Engadged reported that this artificial intelligence – DeepCubeA – does not hold the record for automated Rubik’s Cube solving because last year, scientists built another machine which is capable of solving the famous Hungarian invention in 0.38 second. Massachusetts Institute of Technology’s min2phase algorithm, which is not an AI system, solved it three times faster than DeepCubeA. While other methods were specifically designed to solve the cube, DeepCubeA had to forge its own path.
However, creators of DeepCubeA still have not figured out how the AI was able to recognise that the cube has six blocks of colours on each side of it and billions of combinations to solve the cube. After the researchers showed the AI what the result would look like when the cube is completed, the system was able to figure out on its own how to get there, which is still a big mystery for scientists.
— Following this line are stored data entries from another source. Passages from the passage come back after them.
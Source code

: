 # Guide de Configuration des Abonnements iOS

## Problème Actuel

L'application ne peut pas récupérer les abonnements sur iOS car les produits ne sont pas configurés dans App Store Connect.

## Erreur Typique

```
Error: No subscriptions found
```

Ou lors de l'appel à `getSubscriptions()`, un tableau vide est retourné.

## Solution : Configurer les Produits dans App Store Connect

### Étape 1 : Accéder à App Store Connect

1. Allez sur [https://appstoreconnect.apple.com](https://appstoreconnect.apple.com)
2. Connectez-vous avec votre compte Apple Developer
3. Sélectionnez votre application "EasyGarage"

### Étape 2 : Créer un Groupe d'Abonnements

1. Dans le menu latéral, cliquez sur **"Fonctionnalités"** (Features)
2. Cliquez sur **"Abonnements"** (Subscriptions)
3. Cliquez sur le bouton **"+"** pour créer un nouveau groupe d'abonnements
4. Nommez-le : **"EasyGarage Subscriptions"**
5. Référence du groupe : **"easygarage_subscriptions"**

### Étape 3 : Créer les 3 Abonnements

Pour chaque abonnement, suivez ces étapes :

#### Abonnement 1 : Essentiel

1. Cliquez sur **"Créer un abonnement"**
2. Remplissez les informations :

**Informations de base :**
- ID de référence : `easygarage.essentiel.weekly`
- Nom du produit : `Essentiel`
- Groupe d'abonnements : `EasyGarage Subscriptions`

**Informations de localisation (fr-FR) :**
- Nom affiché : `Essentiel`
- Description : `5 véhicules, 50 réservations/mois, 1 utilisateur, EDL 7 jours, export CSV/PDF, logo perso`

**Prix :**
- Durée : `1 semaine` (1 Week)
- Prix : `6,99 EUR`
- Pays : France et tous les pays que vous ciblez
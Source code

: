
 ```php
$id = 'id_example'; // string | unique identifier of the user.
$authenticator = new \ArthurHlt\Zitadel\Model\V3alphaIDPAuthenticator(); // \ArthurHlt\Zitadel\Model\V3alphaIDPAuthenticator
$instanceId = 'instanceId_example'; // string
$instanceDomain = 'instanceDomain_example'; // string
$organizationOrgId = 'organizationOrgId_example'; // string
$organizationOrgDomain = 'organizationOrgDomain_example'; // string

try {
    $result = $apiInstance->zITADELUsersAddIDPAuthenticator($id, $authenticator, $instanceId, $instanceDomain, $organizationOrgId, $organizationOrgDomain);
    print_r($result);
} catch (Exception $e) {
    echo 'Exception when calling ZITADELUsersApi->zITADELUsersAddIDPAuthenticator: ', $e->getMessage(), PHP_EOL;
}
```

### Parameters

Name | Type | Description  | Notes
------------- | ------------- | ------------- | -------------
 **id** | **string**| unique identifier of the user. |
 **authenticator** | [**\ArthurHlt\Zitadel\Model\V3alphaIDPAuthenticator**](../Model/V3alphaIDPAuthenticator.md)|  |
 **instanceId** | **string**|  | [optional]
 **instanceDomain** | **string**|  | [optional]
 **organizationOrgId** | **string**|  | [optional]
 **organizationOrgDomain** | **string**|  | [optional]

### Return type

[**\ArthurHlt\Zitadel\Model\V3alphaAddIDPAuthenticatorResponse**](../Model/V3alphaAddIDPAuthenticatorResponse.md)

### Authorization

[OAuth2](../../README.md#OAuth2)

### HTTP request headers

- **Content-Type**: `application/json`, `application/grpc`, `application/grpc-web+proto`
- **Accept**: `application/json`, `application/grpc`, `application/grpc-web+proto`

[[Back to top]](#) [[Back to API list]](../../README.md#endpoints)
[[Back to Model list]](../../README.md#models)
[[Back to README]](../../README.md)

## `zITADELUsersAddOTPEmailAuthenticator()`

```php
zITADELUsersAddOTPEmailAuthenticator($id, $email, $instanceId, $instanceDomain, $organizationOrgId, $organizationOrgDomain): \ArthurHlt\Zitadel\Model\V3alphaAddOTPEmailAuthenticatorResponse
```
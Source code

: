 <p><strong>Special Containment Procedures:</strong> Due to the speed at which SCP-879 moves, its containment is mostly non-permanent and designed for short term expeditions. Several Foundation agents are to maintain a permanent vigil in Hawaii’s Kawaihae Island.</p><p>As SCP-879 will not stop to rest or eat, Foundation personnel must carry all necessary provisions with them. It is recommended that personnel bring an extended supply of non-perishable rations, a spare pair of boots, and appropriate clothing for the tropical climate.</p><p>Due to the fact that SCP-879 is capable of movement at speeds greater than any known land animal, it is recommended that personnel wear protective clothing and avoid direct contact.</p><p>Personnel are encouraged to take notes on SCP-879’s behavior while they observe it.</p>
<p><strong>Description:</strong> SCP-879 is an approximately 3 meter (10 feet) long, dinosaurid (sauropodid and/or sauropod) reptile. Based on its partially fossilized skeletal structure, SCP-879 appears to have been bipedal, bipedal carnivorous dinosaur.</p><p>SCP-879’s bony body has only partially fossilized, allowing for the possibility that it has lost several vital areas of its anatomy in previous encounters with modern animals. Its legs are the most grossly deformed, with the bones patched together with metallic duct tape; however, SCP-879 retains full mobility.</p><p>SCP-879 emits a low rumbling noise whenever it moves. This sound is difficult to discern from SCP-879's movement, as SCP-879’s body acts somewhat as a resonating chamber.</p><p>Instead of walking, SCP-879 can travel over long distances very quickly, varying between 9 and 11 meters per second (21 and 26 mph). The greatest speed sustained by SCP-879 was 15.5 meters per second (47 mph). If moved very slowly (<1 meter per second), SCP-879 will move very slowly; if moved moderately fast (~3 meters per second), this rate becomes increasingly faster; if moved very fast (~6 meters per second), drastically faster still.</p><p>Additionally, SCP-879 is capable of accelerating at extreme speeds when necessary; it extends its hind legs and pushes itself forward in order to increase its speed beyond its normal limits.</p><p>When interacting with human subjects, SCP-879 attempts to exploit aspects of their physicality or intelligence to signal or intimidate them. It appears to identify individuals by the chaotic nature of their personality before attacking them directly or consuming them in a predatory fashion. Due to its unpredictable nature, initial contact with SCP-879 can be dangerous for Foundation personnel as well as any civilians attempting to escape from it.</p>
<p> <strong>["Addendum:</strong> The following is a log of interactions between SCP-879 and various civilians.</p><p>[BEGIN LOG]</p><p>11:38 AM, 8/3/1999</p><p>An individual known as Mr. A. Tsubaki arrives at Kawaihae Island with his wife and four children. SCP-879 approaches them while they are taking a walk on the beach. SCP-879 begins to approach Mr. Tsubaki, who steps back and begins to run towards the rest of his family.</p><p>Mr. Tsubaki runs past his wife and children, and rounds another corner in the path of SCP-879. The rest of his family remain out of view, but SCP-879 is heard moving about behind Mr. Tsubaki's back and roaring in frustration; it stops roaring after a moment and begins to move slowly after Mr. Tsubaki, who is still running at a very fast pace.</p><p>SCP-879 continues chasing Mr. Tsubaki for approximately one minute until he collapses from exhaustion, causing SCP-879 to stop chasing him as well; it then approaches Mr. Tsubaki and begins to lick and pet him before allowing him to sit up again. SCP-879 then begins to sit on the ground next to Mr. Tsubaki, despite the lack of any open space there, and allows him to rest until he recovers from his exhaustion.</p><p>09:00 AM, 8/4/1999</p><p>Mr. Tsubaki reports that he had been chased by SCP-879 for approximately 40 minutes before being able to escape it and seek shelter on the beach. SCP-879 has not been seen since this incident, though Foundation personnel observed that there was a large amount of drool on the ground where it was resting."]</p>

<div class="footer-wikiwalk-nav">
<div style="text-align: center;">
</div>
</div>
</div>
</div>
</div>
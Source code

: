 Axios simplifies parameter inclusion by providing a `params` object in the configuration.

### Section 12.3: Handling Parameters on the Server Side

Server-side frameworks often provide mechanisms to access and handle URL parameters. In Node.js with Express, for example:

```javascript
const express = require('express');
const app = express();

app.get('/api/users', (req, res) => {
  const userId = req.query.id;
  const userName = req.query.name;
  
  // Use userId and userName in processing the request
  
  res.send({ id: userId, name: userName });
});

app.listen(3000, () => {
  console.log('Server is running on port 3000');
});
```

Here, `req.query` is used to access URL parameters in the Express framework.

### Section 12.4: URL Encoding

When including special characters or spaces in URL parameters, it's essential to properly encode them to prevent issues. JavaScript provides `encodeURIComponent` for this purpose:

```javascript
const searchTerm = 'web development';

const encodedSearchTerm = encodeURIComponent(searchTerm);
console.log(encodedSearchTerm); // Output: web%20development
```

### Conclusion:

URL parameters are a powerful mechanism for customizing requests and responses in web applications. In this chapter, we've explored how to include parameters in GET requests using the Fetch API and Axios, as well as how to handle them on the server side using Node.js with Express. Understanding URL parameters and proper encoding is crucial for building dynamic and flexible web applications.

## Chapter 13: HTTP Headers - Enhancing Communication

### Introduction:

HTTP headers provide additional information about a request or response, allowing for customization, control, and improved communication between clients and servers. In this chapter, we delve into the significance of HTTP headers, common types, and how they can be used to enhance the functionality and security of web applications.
The researchers started with a simulated version of a completed Rubik’s Cube, then mixed it. DeepCubeA then trained itself to solve the puzzle over two days, improving its skill as it attempted increasingly difficult combinations.
Researchers gave DeepCubeA 10 billion combinations and urged it to solve the puzzles in 30 or fewer moves. The AI was then put to the test on a thousand combinations. It cracked the puzzle every time and did so in the minimum number of moves in around 60 per cent of attempts.
This brilliant AI system uses a neural network – similar to how humans process information – with machine learning techniques in which an AI system learns by detecting patterns and theorising with little human input. It adopts a reinforcement learning approach, by which it learned “how to solve increasingly difficult states in reverse from the goal state without any specific domain knowledge.”